*Raw data*.
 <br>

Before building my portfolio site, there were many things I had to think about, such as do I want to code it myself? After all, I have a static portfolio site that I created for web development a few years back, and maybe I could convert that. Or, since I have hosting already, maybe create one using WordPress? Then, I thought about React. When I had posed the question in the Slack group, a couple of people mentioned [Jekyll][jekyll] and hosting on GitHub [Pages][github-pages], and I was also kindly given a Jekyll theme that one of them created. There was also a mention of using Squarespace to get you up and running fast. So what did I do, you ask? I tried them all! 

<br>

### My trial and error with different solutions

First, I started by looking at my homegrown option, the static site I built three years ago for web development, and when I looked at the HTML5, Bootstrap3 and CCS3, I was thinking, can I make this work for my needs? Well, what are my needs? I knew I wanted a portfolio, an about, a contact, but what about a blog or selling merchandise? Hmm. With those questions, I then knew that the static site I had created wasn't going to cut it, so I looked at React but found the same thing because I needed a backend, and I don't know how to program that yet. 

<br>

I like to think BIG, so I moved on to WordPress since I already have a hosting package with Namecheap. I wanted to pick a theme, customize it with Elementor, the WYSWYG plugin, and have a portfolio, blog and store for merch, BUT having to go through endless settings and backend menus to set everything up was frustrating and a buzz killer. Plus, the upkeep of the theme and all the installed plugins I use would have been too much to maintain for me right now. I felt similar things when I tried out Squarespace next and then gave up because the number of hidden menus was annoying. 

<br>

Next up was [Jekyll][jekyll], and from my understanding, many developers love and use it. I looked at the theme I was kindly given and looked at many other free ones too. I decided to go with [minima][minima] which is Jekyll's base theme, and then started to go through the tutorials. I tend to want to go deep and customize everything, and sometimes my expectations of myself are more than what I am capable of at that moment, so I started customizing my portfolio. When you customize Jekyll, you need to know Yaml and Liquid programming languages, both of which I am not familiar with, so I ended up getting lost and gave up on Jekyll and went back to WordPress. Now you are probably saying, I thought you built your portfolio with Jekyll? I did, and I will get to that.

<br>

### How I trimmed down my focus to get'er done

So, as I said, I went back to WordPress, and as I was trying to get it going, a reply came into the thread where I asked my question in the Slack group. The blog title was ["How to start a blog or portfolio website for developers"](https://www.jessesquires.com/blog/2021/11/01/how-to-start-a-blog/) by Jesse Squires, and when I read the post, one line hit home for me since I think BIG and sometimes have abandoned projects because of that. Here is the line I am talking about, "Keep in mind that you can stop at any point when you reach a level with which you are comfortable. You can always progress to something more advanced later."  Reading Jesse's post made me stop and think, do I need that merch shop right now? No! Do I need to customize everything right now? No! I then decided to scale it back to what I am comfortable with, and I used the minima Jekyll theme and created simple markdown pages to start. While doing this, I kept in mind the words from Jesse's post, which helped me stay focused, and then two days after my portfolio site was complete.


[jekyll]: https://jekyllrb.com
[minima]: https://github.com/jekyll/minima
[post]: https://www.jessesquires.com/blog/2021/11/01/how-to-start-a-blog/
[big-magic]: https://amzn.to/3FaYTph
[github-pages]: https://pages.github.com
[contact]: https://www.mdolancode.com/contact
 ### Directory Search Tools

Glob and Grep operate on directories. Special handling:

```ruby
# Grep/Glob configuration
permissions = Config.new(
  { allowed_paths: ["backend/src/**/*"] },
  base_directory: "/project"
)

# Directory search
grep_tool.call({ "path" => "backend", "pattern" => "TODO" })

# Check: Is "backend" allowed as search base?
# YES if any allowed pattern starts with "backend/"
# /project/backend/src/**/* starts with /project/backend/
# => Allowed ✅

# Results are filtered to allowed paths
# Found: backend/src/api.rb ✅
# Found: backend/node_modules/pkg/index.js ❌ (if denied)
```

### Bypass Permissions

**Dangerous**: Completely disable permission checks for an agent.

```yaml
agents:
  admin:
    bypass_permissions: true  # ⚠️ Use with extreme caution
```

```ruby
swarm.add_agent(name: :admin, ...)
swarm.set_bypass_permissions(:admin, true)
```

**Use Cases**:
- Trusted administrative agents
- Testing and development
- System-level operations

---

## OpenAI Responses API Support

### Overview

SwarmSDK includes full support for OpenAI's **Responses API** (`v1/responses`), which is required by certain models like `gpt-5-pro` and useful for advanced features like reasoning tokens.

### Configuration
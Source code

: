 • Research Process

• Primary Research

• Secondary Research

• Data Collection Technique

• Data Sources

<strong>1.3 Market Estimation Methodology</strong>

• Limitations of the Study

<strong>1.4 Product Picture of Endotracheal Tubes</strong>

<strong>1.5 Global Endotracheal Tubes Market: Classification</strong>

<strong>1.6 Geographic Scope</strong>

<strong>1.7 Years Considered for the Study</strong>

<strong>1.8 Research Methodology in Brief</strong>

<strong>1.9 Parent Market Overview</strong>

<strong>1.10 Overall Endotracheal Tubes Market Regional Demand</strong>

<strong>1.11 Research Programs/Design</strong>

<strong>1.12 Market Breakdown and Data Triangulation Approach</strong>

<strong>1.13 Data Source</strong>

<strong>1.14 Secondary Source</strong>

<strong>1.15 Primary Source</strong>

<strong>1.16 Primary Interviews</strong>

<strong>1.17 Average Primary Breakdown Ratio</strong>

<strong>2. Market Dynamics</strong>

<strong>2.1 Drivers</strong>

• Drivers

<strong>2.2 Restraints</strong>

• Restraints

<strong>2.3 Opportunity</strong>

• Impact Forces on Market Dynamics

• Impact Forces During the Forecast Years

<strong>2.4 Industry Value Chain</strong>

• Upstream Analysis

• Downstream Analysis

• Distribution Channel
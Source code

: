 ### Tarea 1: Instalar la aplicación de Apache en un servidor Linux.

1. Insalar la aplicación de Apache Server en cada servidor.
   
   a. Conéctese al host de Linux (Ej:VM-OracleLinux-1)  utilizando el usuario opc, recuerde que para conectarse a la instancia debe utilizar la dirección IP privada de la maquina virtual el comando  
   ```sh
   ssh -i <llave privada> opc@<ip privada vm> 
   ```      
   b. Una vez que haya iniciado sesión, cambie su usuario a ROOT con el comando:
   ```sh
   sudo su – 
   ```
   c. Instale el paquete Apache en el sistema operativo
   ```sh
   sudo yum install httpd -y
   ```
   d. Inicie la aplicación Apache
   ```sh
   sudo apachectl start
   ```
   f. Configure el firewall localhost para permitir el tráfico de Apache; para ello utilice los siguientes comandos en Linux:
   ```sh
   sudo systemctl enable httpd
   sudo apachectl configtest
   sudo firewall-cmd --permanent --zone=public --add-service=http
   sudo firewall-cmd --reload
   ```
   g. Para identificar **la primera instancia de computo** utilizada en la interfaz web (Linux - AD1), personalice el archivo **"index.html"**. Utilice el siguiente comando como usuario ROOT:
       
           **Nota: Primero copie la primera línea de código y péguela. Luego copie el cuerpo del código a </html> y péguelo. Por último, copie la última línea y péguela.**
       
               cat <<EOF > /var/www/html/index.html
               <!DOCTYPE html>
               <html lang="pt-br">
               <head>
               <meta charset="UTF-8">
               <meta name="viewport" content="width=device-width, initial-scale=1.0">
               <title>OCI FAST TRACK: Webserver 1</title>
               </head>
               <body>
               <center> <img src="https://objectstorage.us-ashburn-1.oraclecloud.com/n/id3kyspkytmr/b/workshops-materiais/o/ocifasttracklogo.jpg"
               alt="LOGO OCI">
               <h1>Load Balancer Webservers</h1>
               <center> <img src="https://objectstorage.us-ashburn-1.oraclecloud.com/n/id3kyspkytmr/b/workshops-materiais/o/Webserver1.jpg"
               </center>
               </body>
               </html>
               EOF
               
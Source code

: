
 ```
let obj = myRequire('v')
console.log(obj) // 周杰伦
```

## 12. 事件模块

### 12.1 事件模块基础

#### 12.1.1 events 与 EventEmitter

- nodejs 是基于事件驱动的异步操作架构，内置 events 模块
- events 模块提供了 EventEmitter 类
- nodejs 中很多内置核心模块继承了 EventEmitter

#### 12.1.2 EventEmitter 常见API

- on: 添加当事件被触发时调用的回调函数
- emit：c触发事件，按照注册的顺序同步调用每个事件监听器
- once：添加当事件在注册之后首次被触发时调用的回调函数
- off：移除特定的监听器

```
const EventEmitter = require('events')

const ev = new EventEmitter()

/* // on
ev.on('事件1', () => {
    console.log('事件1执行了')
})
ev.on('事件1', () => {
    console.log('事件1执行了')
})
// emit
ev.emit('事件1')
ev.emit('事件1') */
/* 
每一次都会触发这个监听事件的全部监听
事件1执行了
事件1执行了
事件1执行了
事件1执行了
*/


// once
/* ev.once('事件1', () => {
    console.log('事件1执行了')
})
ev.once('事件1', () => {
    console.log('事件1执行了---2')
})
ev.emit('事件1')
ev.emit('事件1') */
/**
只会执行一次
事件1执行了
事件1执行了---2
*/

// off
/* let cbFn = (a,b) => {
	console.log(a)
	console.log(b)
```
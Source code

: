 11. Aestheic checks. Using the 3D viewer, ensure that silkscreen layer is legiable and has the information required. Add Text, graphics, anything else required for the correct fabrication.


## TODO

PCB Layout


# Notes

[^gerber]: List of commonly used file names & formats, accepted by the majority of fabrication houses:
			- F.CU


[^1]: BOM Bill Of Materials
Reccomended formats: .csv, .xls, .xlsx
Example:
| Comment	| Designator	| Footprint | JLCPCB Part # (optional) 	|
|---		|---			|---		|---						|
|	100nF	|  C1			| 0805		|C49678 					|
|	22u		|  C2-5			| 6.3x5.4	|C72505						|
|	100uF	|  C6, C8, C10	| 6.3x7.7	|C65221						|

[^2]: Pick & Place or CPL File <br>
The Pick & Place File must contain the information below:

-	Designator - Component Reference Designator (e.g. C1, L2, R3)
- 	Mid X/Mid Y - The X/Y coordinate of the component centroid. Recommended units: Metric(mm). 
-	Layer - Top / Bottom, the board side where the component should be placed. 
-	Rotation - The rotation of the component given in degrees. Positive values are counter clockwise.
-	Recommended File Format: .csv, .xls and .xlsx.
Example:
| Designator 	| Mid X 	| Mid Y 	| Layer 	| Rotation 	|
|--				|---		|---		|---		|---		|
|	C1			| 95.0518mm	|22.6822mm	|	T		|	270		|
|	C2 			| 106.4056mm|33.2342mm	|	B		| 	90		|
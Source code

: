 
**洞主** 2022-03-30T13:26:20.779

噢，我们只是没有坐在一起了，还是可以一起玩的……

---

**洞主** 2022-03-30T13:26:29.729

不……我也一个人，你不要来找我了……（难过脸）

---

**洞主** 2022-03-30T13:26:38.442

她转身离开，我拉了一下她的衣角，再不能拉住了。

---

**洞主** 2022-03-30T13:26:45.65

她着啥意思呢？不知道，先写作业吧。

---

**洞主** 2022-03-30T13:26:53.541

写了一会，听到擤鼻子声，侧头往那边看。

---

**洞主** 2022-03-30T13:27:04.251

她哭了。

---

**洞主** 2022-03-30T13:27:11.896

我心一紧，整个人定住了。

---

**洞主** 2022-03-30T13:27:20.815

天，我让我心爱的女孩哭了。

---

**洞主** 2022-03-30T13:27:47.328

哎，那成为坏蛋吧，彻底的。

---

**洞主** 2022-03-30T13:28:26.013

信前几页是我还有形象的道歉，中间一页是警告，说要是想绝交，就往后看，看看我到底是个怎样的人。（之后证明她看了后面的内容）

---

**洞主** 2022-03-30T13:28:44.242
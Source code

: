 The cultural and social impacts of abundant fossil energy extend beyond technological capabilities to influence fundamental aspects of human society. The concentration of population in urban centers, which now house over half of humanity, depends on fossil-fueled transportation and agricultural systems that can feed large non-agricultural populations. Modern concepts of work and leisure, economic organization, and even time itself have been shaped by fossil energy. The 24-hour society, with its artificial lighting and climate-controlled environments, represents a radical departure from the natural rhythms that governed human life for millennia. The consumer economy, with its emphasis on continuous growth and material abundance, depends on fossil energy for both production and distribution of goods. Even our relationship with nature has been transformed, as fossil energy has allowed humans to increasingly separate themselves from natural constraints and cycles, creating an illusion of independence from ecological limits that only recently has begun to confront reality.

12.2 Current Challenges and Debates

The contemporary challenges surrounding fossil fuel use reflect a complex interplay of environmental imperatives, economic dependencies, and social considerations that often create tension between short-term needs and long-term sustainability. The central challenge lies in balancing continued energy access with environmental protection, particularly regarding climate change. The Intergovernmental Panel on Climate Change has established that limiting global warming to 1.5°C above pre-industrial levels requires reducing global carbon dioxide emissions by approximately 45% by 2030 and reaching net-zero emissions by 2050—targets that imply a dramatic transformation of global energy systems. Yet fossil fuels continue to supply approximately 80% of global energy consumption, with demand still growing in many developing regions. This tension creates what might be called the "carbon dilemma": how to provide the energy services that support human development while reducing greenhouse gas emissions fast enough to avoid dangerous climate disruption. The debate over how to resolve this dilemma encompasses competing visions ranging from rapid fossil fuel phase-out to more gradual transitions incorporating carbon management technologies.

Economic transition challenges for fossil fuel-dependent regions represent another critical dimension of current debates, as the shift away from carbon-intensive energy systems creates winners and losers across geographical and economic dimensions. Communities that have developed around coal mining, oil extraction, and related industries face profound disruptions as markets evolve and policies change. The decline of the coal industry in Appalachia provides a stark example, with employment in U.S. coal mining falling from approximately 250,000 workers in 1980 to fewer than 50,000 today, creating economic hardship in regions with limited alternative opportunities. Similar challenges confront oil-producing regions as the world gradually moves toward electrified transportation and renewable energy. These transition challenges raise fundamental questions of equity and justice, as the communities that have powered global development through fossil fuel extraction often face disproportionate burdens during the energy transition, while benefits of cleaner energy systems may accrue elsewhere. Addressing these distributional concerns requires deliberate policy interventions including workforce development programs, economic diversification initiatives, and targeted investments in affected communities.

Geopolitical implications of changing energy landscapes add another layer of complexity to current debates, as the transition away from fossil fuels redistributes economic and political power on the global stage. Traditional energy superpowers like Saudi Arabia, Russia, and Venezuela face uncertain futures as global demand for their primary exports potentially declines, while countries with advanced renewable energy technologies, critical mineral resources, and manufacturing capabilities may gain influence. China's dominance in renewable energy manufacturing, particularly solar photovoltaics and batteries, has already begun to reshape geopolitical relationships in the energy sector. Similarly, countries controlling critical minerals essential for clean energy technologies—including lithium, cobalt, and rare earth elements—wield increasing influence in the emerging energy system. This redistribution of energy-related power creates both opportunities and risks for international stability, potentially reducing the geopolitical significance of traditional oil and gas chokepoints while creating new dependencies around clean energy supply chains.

*Task instructions*.
Would you copy, unchanged, the stretch of the records above that begins at the line containing "她转身离开，我拉了一下她的衣角，再不能拉住了。" and ends at the line containing "12.2 Current Challenges and Debates", and only that?

*Exercise output*.
她转身离开，我拉了一下她的衣角，再不能拉住了。

---

**洞主** 2022-03-30T13:26:45.65

她着啥意思呢？不知道，先写作业吧。

---

**洞主** 2022-03-30T13:26:53.541

写了一会，听到擤鼻子声，侧头往那边看。

---

**洞主** 2022-03-30T13:27:04.251

她哭了。

---

**洞主** 2022-03-30T13:27:11.896

我心一紧，整个人定住了。

---

**洞主** 2022-03-30T13:27:20.815

天，我让我心爱的女孩哭了。

---

**洞主** 2022-03-30T13:27:47.328

哎，那成为坏蛋吧，彻底的。

---

**洞主** 2022-03-30T13:28:26.013

信前几页是我还有形象的道歉，中间一页是警告，说要是想绝交，就往后看，看看我到底是个怎样的人。（之后证明她看了后面的内容）

---

**洞主** 2022-03-30T13:28:44.242
Source code

: The cultural and social impacts of abundant fossil energy extend beyond technological capabilities to influence fundamental aspects of human society. The concentration of population in urban centers, which now house over half of humanity, depends on fossil-fueled transportation and agricultural systems that can feed large non-agricultural populations. Modern concepts of work and leisure, economic organization, and even time itself have been shaped by fossil energy. The 24-hour society, with its artificial lighting and climate-controlled environments, represents a radical departure from the natural rhythms that governed human life for millennia. The consumer economy, with its emphasis on continuous growth and material abundance, depends on fossil energy for both production and distribution of goods. Even our relationship with nature has been transformed, as fossil energy has allowed humans to increasingly separate themselves from natural constraints and cycles, creating an illusion of independence from ecological limits that only recently has begun to confront reality.

12.2 Current Challenges and Debates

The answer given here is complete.